If i go on a site with music i shut it down straight away


----------



## snowbear (May 28, 2012)

Kbarredo said:


> Today I came across this site. Krista Lee Photography.
> Now I noticed she is playing a popular song. I will give her the benefit of the doubt and say she purchased the rights to use it. How much do you think it would usually cost? Are we talking about hundreds, thousands or millions.


Why not ask her?  She has a "contact" form.  I typically browse with the speakers turned off.


----------



## SCraig (May 28, 2012)

gsgary said:


> If i go on a site with music i shut it down straight away


Same here.  I have no use for music on a web site unless it's one specifically oriented toward music.


----------



## sm4him (May 28, 2012)

I agree; music and/or background sounds on a website annoy me. If there is a "sound off" option I use it; if there's not, I generally don't stay there long.

That said, my company licensed The Hollies' "Bus Stop" song for a commercial we did about two years ago. It was thousands, and it was a limited time use.

My guess is that it all depends on what song/artist you want, but the more popular ones are going to be really expensive. 
If you want classical music, it seems to me like you should be able to find some royalty-free choices.
Like here: Royalty Free Classical, Symphonic, and Orchestral Music  (That's not an endorsement of that site, it was just the top Google result for "free classical music for websites."

One final observation: I manage our company's websites (I didn't design them, I just maintain them). As much as I detest it, we HAVE background sounds on our main site.
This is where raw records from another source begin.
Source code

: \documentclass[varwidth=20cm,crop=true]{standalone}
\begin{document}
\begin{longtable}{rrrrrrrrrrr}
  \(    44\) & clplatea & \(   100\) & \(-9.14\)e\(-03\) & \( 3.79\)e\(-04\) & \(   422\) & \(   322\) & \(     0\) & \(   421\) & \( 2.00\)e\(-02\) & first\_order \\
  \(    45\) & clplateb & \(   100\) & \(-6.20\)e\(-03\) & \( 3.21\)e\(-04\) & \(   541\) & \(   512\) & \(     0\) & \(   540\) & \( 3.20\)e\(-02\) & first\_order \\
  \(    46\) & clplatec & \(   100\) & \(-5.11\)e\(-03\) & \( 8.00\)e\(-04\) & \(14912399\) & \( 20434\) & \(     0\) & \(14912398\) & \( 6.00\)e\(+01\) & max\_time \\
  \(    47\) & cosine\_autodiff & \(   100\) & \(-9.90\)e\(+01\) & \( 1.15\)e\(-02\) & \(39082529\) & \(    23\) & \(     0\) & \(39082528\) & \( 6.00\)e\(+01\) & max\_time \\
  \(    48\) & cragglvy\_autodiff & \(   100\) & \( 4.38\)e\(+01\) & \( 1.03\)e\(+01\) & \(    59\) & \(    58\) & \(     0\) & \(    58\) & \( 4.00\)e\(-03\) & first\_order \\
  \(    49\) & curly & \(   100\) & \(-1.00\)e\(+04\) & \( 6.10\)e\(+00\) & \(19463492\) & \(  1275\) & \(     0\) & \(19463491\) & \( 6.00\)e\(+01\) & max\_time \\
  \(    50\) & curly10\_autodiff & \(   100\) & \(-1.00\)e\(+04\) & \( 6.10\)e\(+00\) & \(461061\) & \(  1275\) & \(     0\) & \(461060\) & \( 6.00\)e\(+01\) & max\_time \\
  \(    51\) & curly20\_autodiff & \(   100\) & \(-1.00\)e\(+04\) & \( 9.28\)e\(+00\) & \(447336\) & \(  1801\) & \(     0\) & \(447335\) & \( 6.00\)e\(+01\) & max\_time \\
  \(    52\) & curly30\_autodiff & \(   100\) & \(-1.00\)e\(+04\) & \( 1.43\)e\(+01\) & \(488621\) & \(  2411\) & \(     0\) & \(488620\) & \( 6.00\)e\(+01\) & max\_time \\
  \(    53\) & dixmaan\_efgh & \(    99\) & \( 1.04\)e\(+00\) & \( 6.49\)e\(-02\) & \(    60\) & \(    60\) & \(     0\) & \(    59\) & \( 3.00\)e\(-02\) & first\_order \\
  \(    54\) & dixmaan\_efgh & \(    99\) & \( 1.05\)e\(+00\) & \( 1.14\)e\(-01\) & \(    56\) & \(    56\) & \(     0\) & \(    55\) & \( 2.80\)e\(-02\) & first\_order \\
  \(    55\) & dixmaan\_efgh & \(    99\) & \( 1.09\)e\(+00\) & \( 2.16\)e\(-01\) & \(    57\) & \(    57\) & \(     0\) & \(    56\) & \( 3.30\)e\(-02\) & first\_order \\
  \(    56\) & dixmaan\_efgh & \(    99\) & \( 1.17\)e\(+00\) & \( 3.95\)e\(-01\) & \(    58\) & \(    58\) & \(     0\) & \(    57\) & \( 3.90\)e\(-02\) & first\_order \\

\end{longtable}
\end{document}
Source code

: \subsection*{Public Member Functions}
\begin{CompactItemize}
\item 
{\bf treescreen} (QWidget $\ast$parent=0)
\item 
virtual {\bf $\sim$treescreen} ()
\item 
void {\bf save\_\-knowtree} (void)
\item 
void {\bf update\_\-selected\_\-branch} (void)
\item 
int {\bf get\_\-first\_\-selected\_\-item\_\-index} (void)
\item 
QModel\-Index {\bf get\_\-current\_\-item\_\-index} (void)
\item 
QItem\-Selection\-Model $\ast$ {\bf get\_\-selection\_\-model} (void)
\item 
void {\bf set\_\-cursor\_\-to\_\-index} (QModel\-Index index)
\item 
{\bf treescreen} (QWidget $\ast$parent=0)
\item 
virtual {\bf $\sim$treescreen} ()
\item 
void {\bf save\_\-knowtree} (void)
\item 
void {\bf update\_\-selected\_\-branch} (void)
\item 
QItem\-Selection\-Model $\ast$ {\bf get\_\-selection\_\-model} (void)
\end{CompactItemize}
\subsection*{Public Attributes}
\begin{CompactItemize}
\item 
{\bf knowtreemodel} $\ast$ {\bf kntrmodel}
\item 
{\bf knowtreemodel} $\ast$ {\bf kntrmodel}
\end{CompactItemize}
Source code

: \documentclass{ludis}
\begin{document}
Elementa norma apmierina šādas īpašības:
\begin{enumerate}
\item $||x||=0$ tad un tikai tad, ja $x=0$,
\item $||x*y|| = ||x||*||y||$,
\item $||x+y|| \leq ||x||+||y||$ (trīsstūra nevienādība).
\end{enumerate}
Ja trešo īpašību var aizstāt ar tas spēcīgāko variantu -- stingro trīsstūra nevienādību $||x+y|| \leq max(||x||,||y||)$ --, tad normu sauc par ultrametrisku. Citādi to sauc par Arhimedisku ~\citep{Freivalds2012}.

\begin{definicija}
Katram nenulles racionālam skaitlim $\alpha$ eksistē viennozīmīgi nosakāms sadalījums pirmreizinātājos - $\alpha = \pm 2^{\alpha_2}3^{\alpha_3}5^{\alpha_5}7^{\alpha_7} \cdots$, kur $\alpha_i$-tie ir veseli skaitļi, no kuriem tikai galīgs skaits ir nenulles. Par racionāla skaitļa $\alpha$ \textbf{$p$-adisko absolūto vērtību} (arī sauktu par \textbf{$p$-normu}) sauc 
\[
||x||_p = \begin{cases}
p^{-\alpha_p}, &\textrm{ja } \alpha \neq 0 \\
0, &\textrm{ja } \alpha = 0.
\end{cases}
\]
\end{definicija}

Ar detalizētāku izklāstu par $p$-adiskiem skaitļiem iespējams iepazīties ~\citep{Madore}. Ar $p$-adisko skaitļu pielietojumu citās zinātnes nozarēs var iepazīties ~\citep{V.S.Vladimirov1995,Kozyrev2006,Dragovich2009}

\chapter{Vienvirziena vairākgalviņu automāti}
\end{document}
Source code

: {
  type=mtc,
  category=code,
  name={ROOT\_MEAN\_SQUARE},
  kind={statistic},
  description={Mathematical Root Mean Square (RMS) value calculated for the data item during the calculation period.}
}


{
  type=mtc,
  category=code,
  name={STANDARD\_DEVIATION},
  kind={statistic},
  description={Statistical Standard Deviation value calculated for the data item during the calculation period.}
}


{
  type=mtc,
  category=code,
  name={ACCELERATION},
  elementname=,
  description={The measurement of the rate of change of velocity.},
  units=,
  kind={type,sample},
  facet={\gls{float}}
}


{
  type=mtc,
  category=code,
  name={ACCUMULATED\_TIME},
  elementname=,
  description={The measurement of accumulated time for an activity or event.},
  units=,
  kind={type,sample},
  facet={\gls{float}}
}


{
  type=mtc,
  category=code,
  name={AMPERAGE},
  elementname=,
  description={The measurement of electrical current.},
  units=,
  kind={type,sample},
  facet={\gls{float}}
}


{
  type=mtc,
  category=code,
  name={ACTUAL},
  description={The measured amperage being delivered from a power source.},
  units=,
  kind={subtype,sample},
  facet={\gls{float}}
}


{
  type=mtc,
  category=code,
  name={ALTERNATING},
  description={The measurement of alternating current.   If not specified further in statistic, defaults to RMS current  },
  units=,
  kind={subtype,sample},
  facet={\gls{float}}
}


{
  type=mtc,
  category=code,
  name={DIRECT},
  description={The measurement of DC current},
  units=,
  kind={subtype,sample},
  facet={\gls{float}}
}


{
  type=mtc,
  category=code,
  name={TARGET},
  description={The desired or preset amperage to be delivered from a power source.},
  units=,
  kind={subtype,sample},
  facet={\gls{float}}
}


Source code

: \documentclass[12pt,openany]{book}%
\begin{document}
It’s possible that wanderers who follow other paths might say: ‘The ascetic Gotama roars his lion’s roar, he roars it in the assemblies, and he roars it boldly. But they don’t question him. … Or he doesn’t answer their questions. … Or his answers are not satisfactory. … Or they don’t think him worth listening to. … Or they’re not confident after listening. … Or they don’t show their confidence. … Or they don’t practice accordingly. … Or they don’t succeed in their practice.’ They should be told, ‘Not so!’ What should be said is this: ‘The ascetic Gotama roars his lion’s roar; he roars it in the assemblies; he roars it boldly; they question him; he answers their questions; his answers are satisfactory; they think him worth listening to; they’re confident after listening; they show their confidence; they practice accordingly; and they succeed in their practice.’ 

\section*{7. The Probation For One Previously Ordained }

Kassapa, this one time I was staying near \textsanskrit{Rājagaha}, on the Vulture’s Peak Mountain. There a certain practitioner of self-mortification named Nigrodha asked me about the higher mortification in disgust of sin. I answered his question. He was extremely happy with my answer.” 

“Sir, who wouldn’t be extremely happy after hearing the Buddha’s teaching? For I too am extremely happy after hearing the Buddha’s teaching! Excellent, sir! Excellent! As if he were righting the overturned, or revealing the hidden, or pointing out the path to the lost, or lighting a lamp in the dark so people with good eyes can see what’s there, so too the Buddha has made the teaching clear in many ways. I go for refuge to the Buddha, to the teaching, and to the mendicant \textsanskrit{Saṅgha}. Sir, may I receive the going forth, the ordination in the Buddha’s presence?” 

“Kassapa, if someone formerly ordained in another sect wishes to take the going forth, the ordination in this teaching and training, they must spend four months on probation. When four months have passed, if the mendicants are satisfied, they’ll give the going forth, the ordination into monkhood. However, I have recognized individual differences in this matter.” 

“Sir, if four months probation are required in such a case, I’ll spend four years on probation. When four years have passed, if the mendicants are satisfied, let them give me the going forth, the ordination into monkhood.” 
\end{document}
Even with the option to turn it off, I get more email complaints about the "noise" than anything other aspect of our website.

Seriously, DON'T do the music background. Anyone who actually WANTS music playing as they surf is probably already playing their OWN music.


----------



## Overread (May 28, 2012)

Music on sites can sometimes work - eg if you have a display of scrolling work in a gallery the right music can fit - but in general most people surf either without speakers (work) or with their own music playing. Thus random music starting up on a site can be a great annoyance/distraction. Generally most people are fine provided that the on/off button is big and clearly visible - if its hidden away in a corner (or worse hidden behind a mouse over reveal) then they are more like to  close the site.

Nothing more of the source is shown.